The CSI and the PR curve (explained in Section 3.2) use the same input parameters to estimate the system performance; however, their application to demonstrate the recognition capabilities are used in different contexts. The CSI is used to show the existence of an optimal threshold setting using both correlation methods (PCI and SPCI) and the improvement of signal-to-noise ratio in low PSNR scenarios. Meanwhile, the PR area-under-curve (PR-AUC), computed using the trapezoidal rule [39], summarizes in a single plot the pattern recognition performance of both correlation methods under every simulated condition.

4.4. Hardware Implementation

In order to verify the capabilities of the simplified correlation index (SPCI) tested in the simulations, a comparison with the classic PCI was implemented in a real-time processing environment using a Xilinx Zynq-7000 SoC/FPGA Zedboard development board. Two individual processing blocks (IP cores or simply IPs) were designed using C++ high-level synthesis (HLS), capable of executing each of the algorithms within the FPGA/processing logic (PL) section of the SoC. Both HLS blocks share most of the source code, except for the arithmetic expressions that differentiate the algorithms from each other. The standard deviation (SD) was used for PCI computation, as in Equation (7), whereas SPCI featured the mean average deviation (MAD) from Equation (12). The implemented arithmetic operations were written using Xilinx’s integrated Vitis HLS math library to code the SD and MAD, which also permitted an unbiased comparison between correlation algorithms.

Two versions of the IPs were tested for each correlation algorithm by enabling or disabling one directive in the HLS code. The first version was left without any optimization directive, resulting in implementations that required few hardware resources, which will be referred to as area-optimized. The other version featured a pipeline directive inside the main processing loop, explicitly forcing the compiler to optimize that section of code for performance (throughput increase).

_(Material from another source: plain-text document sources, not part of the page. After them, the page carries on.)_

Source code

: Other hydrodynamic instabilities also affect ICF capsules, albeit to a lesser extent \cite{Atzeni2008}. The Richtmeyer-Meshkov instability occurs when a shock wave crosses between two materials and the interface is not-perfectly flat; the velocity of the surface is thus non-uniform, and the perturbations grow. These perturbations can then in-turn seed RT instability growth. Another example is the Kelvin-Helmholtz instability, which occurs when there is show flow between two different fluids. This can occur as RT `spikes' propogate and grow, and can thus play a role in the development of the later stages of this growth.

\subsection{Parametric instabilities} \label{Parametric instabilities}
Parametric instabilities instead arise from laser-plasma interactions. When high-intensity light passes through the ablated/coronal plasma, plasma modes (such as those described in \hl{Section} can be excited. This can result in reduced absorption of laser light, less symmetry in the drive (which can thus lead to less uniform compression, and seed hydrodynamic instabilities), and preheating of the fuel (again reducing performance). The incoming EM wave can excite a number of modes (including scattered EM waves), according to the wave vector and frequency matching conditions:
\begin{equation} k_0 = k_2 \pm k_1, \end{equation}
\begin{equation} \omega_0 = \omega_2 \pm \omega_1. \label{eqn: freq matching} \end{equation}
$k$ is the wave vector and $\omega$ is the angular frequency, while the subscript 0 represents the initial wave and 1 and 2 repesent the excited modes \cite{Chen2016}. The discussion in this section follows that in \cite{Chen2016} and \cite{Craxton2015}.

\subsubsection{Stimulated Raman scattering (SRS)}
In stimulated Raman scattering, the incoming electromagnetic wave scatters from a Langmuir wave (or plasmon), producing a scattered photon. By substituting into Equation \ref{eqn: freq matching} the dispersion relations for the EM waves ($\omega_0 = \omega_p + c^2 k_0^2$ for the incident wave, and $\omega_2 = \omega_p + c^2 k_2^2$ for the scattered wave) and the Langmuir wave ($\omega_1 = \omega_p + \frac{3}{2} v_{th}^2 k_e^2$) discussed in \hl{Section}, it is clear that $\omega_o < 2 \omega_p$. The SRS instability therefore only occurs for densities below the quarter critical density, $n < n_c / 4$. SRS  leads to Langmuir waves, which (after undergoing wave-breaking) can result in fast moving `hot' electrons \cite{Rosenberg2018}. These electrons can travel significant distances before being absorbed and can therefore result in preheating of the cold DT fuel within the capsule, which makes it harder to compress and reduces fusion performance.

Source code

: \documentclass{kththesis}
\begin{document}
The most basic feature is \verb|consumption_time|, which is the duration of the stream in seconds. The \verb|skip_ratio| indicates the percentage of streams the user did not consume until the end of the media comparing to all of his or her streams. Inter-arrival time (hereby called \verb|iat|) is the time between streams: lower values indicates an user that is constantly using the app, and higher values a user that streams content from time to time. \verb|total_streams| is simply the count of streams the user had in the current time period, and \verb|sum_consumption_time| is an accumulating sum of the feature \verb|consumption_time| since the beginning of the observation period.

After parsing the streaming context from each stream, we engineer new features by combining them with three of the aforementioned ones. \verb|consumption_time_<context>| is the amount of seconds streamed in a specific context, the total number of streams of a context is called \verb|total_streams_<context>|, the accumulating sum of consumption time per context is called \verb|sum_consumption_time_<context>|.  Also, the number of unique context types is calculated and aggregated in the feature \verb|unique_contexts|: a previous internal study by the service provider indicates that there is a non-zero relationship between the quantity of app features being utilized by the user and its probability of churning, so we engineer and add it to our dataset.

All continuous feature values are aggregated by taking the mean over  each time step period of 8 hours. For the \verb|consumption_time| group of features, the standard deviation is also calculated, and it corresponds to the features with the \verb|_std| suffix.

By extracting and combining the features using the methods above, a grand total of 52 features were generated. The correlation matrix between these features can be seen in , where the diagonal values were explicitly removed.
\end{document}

HLS tools have automatic rules when a specific directive is applied [9]. In a nested loop, if the outer loop is pipelined, the inner loop is unrolled if static bounds are defined [40]. If the top-level function is pipelined, all loops inside the functions are unrolled. In the performance version of the IP cores, the outer loop that buffers the data has the directive PIPELINE applied so that each operation can run in parallel on different input data. Moreover, due to the presence of a nested loop in the source code, the insertion of this directive in the outer loop leads to an automatic unroll of the inner loops [41].

A common hardware architecture design was devised to serve as a shared validation platform for each processing unit under test (the IP cores), allowing them to be easily swapped without affecting the test parameters. Such an implementation included an instantiation of a processing system (PS7) based on an Arm Cortex-A9 dual-core processor embedded in the SoC, as well as a configurable interface block (ComBlock) to manage the communication between the custom hardware design and PS7 [42] as in [43]. Moreover, to achieve the maximum throughput allowed by the PL, an online data exchange is carried out using the AXI4-Stream protocol, which supports single-cycle bidirectional transmission between the IP under test and the testbed. Furthermore, the PS7 section controls the custom hardware (PL) behavior and synchronization via the ComBlock registers.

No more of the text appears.